» **Problem**: What you return must match the records word for word.

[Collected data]
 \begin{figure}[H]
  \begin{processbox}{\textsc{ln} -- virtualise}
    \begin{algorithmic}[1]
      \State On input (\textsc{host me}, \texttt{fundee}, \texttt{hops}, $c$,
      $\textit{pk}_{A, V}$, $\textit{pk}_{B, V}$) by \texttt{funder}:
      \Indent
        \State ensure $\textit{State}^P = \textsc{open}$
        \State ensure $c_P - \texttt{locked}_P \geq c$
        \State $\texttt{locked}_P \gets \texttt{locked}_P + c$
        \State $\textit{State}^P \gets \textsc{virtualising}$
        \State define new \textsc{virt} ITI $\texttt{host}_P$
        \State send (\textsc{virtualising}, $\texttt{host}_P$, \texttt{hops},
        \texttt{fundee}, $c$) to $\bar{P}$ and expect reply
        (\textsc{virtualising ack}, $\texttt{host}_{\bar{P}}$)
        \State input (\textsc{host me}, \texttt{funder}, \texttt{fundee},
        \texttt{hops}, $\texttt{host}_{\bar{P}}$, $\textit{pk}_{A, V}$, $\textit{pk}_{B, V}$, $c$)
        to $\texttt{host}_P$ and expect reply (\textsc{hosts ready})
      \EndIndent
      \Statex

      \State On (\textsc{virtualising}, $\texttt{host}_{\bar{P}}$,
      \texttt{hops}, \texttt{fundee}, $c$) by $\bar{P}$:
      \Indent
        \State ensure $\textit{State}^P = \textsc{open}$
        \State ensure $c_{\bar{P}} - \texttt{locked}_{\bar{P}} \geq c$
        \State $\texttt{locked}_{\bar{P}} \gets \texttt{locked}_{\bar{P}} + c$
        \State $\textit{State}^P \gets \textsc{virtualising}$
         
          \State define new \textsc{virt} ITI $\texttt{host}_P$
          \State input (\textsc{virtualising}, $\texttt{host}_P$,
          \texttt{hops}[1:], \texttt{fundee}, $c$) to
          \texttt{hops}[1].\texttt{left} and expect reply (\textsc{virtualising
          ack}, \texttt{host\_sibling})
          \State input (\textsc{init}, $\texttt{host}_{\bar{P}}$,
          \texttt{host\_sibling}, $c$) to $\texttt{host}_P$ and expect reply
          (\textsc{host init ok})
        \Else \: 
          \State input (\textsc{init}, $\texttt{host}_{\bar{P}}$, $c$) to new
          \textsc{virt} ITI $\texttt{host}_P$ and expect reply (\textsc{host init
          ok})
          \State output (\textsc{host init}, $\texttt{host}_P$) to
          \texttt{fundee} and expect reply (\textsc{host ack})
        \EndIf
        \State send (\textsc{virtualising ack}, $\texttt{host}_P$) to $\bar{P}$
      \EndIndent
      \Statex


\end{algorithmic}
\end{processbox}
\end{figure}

» **Reply**:
 \begin{figure}[H]
  \begin{processbox}{\textsc{ln} -- virtualise}
    \begin{algorithmic}[1]
      \State On input (\textsc{host me}, \texttt{fundee}, \texttt{hops}, $c$,
      $\textit{pk}_{A, V}$, $\textit{pk}_{B, V}$) by \texttt{funder}:
      \Indent
        \State ensure $\textit{State}^P = \textsc{open}$
        \State ensure $c_P - \texttt{locked}_P \geq c$
        \State $\texttt{locked}_P \gets \texttt{locked}_P + c$
        \State $\textit{State}^P \gets \textsc{virtualising}$
        \State define new \textsc{virt} ITI $\texttt{host}_P$
        \State send (\textsc{virtualising}, $\texttt{host}_P$, \texttt{hops},
        \texttt{fundee}, $c$) to $\bar{P}$ and expect reply
        (\textsc{virtualising ack}, $\texttt{host}_{\bar{P}}$)
        \State input (\textsc{host me}, \texttt{funder}, \texttt{fundee},
        \texttt{hops}, $\texttt{host}_{\bar{P}}$, $\textit{pk}_{A, V}$, $\textit{pk}_{B, V}$, $c$)
        to $\texttt{host}_P$ and expect reply (\textsc{hosts ready})
      \EndIndent
      \Statex

      \State On (\textsc{virtualising}, $\texttt{host}_{\bar{P}}$,
      \texttt{hops}, \texttt{fundee}, $c$) by $\bar{P}$:
      \Indent
        \State ensure $\textit{State}^P = \textsc{open}$
        \State ensure $c_{\bar{P}} - \texttt{locked}_{\bar{P}} \geq c$
        \State $\texttt{locked}_{\bar{P}} \gets \texttt{locked}_{\bar{P}} + c$
        \State $\textit{State}^P \gets \textsc{virtualising}$
         
          \State define new \textsc{virt} ITI $\texttt{host}_P$
          \State input (\textsc{virtualising}, $\texttt{host}_P$,
          \texttt{hops}[1:], \texttt{fundee}, $c$) to
          \texttt{hops}[1].\texttt{left} and expect reply (\textsc{virtualising
          ack}, \texttt{host\_sibling})
          \State input (\textsc{init}, $\texttt{host}_{\bar{P}}$,
          \texttt{host\_sibling}, $c$) to $\texttt{host}_P$ and expect reply
          (\textsc{host init ok})
        \Else \: 
          \State input (\textsc{init}, $\texttt{host}_{\bar{P}}$, $c$) to new
          \textsc{virt} ITI $\texttt{host}_P$ and expect reply (\textsc{host init
          ok})
          \State output (\textsc{host init}, $\texttt{host}_P$) to
          \texttt{fundee} and expect reply (\textsc{host ack})
        \EndIf
        \State send (\textsc{virtualising ack}, $\texttt{host}_P$) to $\bar{P}$
      \EndIndent
      \Statex


\end{algorithmic}
\end{processbox}
\end{figure}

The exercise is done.